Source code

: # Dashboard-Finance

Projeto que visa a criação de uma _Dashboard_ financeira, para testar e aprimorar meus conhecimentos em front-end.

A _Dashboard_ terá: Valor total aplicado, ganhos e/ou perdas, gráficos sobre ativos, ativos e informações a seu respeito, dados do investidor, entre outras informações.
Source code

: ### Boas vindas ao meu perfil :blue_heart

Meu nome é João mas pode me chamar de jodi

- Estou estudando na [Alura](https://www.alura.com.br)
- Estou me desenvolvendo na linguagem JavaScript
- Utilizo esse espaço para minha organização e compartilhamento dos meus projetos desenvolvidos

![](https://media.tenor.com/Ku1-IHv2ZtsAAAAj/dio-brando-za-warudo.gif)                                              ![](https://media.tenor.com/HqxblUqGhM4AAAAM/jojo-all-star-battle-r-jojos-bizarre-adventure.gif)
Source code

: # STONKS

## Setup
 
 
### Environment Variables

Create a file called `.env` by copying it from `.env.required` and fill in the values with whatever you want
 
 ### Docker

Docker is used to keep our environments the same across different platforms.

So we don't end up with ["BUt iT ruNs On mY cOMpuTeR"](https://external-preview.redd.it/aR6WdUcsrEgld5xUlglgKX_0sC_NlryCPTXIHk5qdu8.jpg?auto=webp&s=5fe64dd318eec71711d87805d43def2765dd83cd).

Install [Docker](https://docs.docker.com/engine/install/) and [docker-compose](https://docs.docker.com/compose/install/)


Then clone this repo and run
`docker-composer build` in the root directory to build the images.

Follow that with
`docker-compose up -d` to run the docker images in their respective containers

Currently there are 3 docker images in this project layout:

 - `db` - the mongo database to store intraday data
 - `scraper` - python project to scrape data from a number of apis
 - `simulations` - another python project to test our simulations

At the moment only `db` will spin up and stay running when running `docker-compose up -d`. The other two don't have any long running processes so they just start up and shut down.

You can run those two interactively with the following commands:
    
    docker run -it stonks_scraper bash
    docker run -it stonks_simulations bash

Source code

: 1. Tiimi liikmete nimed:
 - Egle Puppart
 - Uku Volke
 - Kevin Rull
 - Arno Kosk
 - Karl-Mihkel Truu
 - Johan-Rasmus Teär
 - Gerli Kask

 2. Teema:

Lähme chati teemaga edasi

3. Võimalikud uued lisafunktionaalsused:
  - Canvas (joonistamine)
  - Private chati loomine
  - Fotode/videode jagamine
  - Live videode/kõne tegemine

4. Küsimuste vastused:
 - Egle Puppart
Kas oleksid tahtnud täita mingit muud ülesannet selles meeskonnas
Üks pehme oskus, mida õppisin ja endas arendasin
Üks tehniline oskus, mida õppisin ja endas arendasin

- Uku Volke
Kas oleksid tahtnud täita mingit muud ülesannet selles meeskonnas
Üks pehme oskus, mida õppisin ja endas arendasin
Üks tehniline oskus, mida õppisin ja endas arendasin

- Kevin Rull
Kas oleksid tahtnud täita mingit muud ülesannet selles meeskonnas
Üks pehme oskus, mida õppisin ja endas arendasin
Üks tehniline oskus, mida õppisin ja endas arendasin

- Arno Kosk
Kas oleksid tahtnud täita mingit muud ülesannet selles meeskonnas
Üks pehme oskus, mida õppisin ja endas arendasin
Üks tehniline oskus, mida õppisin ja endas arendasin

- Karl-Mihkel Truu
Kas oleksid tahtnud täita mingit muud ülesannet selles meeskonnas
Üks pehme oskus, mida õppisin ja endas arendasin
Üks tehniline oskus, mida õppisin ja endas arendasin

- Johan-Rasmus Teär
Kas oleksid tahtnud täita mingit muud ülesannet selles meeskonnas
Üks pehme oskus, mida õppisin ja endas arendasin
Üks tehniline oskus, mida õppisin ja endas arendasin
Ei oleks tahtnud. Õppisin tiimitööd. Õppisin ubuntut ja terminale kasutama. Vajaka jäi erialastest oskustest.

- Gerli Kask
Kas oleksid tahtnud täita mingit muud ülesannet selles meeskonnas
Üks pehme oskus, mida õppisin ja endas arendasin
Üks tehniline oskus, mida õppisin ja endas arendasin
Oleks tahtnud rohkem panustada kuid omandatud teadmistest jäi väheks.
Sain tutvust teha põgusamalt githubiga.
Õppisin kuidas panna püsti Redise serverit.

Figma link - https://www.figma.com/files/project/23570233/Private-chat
※
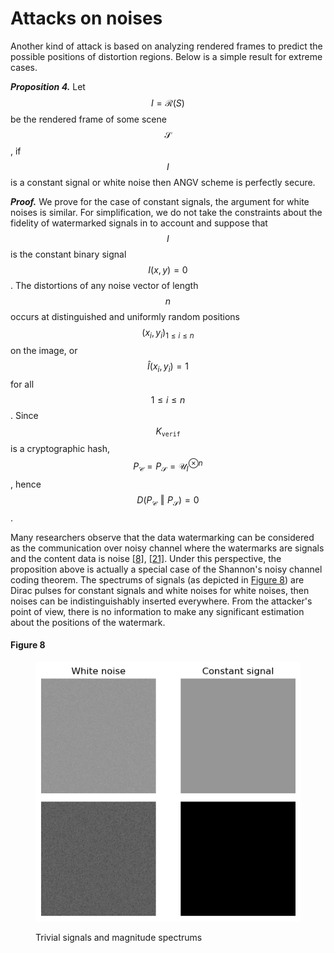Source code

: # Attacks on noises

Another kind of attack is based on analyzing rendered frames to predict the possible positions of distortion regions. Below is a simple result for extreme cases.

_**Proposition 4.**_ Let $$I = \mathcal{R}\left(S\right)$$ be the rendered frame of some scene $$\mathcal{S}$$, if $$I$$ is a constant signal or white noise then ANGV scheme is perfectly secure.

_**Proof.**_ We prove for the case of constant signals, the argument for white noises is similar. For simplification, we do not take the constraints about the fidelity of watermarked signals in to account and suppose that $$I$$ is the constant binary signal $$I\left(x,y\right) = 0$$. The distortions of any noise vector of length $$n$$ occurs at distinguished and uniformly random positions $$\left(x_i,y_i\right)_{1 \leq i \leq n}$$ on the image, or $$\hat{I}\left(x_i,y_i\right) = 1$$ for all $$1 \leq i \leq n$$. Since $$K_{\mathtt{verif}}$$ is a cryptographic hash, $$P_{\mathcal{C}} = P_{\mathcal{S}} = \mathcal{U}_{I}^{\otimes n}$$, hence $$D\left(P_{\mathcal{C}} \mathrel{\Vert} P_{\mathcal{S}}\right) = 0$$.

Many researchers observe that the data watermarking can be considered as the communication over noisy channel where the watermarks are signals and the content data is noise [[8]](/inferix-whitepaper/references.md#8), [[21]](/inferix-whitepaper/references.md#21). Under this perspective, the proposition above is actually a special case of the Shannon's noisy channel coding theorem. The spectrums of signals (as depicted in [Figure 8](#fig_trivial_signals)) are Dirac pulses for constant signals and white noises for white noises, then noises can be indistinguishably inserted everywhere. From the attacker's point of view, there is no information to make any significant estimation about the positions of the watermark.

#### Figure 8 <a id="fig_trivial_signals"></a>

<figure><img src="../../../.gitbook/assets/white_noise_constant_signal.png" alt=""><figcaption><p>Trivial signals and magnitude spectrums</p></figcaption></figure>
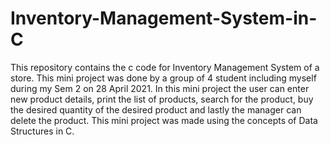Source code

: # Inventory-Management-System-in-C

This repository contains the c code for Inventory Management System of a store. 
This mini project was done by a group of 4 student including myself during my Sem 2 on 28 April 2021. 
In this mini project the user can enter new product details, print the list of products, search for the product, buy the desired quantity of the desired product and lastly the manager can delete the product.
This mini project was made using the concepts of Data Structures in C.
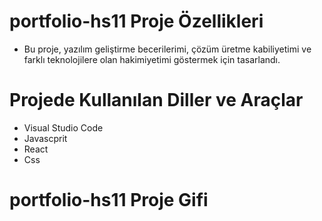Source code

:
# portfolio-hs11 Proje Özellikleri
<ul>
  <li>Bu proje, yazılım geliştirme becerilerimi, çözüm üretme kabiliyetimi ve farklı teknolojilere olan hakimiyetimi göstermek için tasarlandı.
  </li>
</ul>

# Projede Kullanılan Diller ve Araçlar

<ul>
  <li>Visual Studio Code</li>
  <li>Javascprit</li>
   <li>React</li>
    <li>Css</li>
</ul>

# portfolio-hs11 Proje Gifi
※
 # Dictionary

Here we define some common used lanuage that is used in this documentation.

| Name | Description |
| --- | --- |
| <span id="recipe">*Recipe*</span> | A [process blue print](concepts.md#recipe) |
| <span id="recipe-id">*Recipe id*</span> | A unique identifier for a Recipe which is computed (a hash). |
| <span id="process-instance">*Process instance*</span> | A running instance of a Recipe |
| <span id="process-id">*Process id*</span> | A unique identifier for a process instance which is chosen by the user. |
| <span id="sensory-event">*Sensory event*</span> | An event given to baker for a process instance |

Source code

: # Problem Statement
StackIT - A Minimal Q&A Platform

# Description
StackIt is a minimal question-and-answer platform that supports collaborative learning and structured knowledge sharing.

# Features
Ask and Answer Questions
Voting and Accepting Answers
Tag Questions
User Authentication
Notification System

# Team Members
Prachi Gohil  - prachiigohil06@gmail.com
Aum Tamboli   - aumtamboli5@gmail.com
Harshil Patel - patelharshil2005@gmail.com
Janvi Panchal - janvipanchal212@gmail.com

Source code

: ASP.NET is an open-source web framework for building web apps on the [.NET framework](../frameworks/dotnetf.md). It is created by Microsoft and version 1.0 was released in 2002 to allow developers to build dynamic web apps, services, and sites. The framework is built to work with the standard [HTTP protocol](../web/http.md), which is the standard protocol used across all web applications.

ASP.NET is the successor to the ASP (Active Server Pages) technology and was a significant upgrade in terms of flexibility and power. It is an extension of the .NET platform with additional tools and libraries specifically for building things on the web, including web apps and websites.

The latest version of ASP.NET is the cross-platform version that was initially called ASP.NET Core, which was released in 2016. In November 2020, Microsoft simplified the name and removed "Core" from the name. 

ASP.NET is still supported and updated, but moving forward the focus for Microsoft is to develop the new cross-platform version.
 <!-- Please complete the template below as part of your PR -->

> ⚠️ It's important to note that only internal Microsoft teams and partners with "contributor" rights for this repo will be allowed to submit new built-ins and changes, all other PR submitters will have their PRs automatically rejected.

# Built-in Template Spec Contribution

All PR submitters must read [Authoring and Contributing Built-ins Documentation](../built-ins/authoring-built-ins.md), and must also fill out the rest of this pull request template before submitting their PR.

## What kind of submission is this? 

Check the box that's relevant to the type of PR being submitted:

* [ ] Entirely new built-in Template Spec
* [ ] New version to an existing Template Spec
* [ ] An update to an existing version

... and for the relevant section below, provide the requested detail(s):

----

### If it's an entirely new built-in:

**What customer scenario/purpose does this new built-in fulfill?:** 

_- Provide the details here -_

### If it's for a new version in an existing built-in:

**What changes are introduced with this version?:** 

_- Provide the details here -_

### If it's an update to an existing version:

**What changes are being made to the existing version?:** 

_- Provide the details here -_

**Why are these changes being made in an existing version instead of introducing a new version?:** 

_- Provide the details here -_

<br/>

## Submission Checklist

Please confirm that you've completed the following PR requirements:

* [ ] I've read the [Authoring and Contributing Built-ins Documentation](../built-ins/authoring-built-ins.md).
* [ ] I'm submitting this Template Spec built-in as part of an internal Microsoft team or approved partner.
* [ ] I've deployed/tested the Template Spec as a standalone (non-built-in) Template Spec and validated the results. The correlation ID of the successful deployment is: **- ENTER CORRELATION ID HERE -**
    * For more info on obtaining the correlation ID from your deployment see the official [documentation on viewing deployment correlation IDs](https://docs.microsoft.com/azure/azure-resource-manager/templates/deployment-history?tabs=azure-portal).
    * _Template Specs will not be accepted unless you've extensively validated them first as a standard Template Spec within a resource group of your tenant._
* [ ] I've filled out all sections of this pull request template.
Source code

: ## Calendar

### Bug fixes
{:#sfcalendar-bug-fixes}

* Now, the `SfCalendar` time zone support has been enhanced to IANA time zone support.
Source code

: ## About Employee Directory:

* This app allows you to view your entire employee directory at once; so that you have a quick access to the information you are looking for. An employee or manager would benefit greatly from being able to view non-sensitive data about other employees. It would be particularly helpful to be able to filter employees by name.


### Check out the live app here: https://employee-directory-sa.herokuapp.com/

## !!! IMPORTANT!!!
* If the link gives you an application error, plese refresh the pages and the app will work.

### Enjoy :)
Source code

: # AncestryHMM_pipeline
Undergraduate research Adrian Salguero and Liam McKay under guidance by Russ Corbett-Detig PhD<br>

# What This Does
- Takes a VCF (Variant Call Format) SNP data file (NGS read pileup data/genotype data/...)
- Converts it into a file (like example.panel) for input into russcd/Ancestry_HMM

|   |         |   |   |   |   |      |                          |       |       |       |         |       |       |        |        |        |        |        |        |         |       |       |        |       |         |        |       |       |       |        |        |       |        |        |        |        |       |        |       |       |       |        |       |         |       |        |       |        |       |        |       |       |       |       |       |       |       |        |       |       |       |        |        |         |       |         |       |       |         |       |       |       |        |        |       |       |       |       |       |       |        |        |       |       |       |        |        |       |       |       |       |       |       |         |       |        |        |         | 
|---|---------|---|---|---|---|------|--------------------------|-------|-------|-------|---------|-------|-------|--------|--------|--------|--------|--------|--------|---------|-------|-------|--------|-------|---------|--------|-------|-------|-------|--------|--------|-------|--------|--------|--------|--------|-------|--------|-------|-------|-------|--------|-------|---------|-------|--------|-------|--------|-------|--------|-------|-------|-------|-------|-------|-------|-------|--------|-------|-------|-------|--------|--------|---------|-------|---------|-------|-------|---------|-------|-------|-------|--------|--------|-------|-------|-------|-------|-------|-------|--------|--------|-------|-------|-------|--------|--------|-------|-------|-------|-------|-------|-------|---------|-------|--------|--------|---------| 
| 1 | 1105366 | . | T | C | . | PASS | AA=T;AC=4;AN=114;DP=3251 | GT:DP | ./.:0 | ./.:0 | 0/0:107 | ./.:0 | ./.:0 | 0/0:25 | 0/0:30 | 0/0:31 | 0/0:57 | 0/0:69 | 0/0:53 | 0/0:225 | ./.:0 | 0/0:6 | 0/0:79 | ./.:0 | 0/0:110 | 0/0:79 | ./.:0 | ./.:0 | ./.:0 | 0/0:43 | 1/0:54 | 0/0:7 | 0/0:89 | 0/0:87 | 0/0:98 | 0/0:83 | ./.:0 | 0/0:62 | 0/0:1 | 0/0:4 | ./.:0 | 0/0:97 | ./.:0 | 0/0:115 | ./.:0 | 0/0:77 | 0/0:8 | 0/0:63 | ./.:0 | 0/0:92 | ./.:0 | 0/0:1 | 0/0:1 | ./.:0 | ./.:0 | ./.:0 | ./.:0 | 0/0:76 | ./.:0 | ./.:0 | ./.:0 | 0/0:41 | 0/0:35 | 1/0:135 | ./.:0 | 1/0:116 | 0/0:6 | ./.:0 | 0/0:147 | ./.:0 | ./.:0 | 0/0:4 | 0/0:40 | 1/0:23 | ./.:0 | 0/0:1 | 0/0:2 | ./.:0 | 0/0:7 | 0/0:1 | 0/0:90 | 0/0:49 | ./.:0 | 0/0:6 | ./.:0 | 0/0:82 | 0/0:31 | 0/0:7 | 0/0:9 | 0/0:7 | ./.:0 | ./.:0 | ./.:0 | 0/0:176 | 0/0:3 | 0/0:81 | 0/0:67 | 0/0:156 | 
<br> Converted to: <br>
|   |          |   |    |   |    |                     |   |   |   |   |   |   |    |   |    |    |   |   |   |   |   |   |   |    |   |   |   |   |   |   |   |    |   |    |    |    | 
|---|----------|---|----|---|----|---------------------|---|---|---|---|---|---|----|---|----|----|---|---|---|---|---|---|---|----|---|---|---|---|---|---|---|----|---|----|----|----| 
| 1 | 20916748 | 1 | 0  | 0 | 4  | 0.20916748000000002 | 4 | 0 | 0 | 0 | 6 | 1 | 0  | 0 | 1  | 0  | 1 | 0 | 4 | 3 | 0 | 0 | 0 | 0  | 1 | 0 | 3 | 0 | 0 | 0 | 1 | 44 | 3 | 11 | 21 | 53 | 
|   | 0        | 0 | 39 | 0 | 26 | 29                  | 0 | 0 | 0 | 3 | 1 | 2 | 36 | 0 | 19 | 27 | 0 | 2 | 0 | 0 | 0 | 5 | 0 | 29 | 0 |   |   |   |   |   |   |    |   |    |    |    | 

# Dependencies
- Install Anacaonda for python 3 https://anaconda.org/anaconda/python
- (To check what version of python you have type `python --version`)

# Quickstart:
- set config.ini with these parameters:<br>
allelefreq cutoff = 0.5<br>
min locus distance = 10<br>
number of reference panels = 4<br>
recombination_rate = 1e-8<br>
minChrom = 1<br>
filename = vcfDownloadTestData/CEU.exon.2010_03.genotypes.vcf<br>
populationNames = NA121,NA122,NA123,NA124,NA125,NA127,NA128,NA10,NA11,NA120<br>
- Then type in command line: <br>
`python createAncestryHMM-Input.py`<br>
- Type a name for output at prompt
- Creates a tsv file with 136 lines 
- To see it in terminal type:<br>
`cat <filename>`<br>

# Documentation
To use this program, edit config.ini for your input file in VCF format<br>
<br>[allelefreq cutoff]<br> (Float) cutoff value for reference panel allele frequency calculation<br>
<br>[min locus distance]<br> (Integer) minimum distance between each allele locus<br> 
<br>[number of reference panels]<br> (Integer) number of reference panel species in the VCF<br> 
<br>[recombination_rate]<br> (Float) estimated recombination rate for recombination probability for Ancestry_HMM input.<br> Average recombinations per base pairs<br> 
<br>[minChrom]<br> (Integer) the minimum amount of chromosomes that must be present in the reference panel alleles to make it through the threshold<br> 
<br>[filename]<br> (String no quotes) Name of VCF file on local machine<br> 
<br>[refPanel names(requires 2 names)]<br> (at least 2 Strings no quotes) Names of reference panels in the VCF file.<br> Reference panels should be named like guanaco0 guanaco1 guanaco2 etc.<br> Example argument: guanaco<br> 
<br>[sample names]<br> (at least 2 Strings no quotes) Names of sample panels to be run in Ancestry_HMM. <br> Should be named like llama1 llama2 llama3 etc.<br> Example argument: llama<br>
※
WHAT THIS TASK INVOLVES ->
Within the entries above, how many lines include the word "made"? Respond with the number only.

OUTPUT OF THE EXERCISE ->
3